New
pathways for autoimmune treatment identified
by Toni Baker
A rare genetic defect helps explain the imbalance of immune regulator and killer cells in autoimmune disease.
Mutation in the Aire gene causes APS1, a disease causing two out of three problems – an underactive parathyroid, yeast infection of the skin and/or mucous membrane and adrenal gland insufficiency – by age 5, and up to 16 autoimmune diseases over a lifetime.
The same mutation causes a defect in iNKT cells, a type of regulatory cell that helps the immune system fight infections while suppressing errant T cells attacking the body, MCG researchers say.
This finding opens new pathways for treating or preventing APS1, or autoimmune polyglandular syndrome type 1, and potentially other autoimmune diseases as well, researchers report in the June issue of Nature Medicine.
“The body should maintain a balance between killing and suppression,” said Dr. Qing-Sheng Mi, immunologist and lead and co-senior author. “Excess cell death can induce autoimmune disease. If you regulate suppression too hard, you can get cancer. iNKT cells help maintain a healthy balance. But patients with autoimmune disease may not have enough functional iNKT cells.”
“Aire controls the development and function of iNKT cells,” said Dr. Jin-Xiong She, director of the MCG Center for Biotechnology and Genomic Medicine and co-senior author. “This relationship means that iNKT cells are critical to most autoimmune diseases and manipulating the iNKT cell population is one possible way to cure autoimmune disease.”

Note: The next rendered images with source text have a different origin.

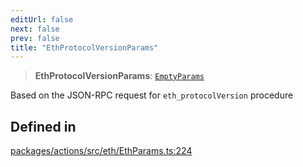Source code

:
 ```yaml
---
editUrl: false
next: false
prev: false
title: "EthProtocolVersionParams"
---
```


> **EthProtocolVersionParams**: [`EmptyParams`](/reference/tevm/actions/type-aliases/emptyparams/)

Based on the JSON-RPC request for `eth_protocolVersion` procedure

## Defined in

[packages/actions/src/eth/EthParams.ts:224](https://github.com/qbzzt/tevm-monorepo/blob/main/packages/actions/src/eth/EthParams.ts#L224)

A lipid purified from sea plants, alpha-GalCer, is already under study to boost iNKT cell numbers and fight autoimmune disease and cancer. iNKT cells’ reactivity to alpha-GalCer prompted the scientists to use it as a marker to examine these cells in a mouse missing the Aire gene, a good model for humans with APS1.

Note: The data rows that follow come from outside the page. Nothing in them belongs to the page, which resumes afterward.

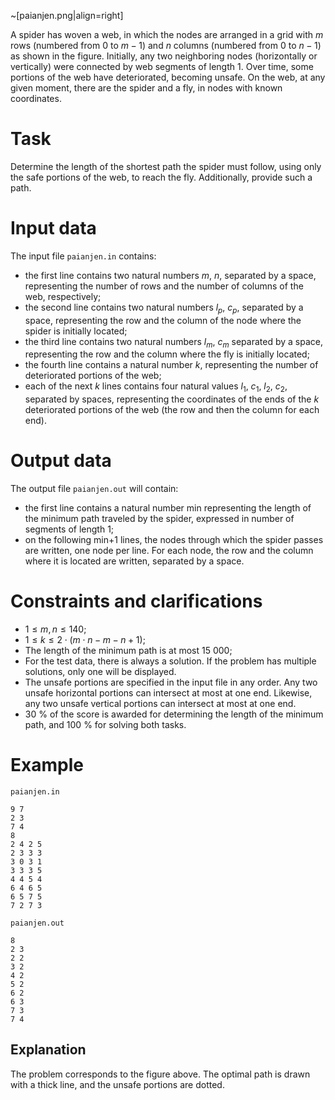 ~[paianjen.png|align=right]

A spider has woven a web, in which the nodes are arranged in a grid with $m$ rows (numbered from $0$ to $m-1$) and $n$ columns (numbered from $0$ to $n-1$) as shown in the figure. Initially, any two neighboring nodes (horizontally or vertically) were connected by web segments of length $1$. Over time, some portions of the web have deteriorated, becoming unsafe. On the web, at any given moment, there are the spider and a fly, in nodes with known coordinates.

# Task

Determine the length of the shortest path the spider must follow, using only the safe portions of the web, to reach the fly. Additionally, provide such a path.

# Input data

The input file `paianjen.in` contains:
- the first line contains two natural numbers $m$, $n$, separated by a space, representing the number of rows and the number of columns of the web, respectively;
- the second line contains two natural numbers $l_p$, $c_p$, separated by a space, representing the row and the column of the node where the spider is initially located;
- the third line contains two natural numbers $l_m$, $c_m$ separated by a space, representing the row and the column where the fly is initially located;
- the fourth line contains a natural number $k$, representing the number of deteriorated portions of the web;
- each of the next $k$ lines contains four natural values $l_1$, $c_1$, $l_2$, $c_2$, separated by spaces, representing the coordinates of the ends of the $k$ deteriorated portions of the web (the row and then the column for each end).

# Output data

The output file `paianjen.out` will contain:
- the first line contains a natural number min representing the length of the minimum path traveled by the spider, expressed in number of segments of length $1$;
- on the following min+1 lines, the nodes through which the spider passes are written, one node per line. For each node, the row and the column where it is located are written, separated by a space.

# Constraints and clarifications

* $1 \leq m, n \leq 140$;
* $1 \leq k \leq 2 \cdot (m \cdot n - m - n + 1)$;
* The length of the minimum path is at most $15\ 000$;
* For the test data, there is always a solution. If the problem has multiple solutions, only one will be displayed.
* The unsafe portions are specified in the input file in any order. Any two unsafe horizontal portions can intersect at most at one end. Likewise, any two unsafe vertical portions can intersect at most at one end.
* $30\ \%$ of the score is awarded for determining the length of the minimum path, and $100\ \%$ for solving both tasks.

# Example

`paianjen.in`
```
9 7
2 3
7 4
8
2 4 2 5
2 3 3 3
3 0 3 1
3 3 3 5
4 4 5 4
6 4 6 5
6 5 7 5
7 2 7 3
```

`paianjen.out`
```
8
2 3
2 2
3 2
4 2
5 2
6 2
6 3
7 3
7 4
```

## Explanation

The problem corresponds to the figure above. The optimal path is drawn with a thick line, and the unsafe portions are dotted.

They found significantly fewer iNKT cells in the thymus, spleen, liver and bone marrow and severely impaired maturation of those cells in mice missing the Aire gene. And the mice given alpha-GalCer had significantly reduced autoantibody production.

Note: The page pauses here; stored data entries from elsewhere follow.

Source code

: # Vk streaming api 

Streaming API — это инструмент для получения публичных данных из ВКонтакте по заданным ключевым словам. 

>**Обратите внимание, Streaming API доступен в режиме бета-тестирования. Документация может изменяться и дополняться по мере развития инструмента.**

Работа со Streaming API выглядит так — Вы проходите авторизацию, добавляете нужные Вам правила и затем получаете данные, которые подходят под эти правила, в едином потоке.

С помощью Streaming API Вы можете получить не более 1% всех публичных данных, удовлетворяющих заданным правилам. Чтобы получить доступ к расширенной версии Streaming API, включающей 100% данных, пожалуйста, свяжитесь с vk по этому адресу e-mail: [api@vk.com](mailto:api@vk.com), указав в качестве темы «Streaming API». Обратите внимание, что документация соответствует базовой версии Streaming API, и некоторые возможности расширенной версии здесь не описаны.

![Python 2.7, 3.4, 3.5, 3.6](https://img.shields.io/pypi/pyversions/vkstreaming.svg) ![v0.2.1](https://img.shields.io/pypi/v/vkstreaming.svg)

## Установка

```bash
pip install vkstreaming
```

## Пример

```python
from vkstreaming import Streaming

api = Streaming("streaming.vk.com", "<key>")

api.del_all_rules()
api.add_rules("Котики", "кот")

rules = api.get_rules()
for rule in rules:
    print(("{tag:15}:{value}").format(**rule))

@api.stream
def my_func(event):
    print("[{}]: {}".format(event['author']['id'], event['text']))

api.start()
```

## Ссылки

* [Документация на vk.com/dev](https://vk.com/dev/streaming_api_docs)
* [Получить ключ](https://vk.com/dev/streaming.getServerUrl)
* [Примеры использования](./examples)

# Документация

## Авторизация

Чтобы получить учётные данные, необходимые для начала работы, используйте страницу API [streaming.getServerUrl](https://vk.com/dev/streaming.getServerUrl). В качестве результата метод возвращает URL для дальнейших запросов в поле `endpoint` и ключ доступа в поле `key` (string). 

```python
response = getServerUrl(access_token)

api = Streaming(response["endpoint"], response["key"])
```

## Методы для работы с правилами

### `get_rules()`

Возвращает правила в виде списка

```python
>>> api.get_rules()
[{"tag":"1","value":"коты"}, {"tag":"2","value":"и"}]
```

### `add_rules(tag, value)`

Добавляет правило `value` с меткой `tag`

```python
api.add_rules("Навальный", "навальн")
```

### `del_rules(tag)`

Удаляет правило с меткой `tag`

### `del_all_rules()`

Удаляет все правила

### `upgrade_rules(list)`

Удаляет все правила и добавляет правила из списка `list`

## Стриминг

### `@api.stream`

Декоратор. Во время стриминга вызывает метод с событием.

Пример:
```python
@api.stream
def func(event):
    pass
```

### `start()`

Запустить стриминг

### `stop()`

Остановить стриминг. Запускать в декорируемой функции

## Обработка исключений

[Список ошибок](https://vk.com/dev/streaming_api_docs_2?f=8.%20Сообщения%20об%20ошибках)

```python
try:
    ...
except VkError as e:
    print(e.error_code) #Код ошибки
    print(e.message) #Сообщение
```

In 2001, Dr. Terry L. Delovitch and his colleagues at Canada’s Robarts Research Institute, including Dr. Mi, reported in Nature Medicine that using alpha-GalCer to boost iNKT cells and re-establish a healthy balance of good and bad immune cells prevented type 1 diabetes in an animal model for the disease.
But Drs. Mi and She say new iNKT boosters likely are needed because the action of alpha-GalCer somehow depends on individual genetic architecture as well as other factors. Under certain conditions, the drug can help or worsen an autoimmune disease by producing good or bad cytokines. That’s why it also has worked for some cancers and why a modified version of the glycolipid or totally different drugs may work better, Dr. She said. “By understanding more, we are better able to come up with better targets.”
“iNKT development is still the big question,” said Dr. Mi, “not only how they develop, but how they develop properly.”
The researchers watched key regulatory cells travel from the bone marrow to the thymus, where all T cells go for positive and negative selection and maturation. Positive selection eliminates dysfunctional cells. Negative selection eliminates T cells that recognize the body’s own proteins.
Other researchers recently confirmed that the Aire gene is involved in negative selection by controlling some protein expression in the thymus. The thymus is supposed to express most body proteins so any T cells that would react to them can be eliminated through negative selection. “But Aire’s role in protein expression is not sufficient to explain all the clinical symptoms of patients with APS1,” Dr. Mi said. “The Aire gene must have other immune functions.”
iNKT cells also develop, but via a different path than that of other T cells. MCG researchers have learned medullary epithelial cells in the thymus are critical to proper iNKT cell development. A defective Aire gene interrupts this relationship by disrupting medullary epithelial cell function, leading to insufficient numbers of iNKT cells.
“Whether or not you develop autoimmune disease to a large degree depends on the balance of these bad T cells that recognize the body’s own protein and regulatory T cells,” Dr. She said. “It’s all about balance.”
Dr. Mi received a Junior Faculty Travel Award from the American Association of Immunologists for the iNKT research during the association’s annual meeting in May.
The research was supported by the American Diabetes Association, the Juvenile Diabetes Research Foundation, the National Institutes of Health and the Canadian Institutes of Health Research.
Co-authors were Drs. Zhong-Bin Deng, Sunil K. Jushi, Zai-Zhai Wang, Li Zhou, Sarah Eckenrode, Ratnmani Joshi as well as Bing Yi from MCG and Dr. Delovitch and Ph.D. candidate Dalam Ly from the Robarts Research Institute and the University of Western Ontario.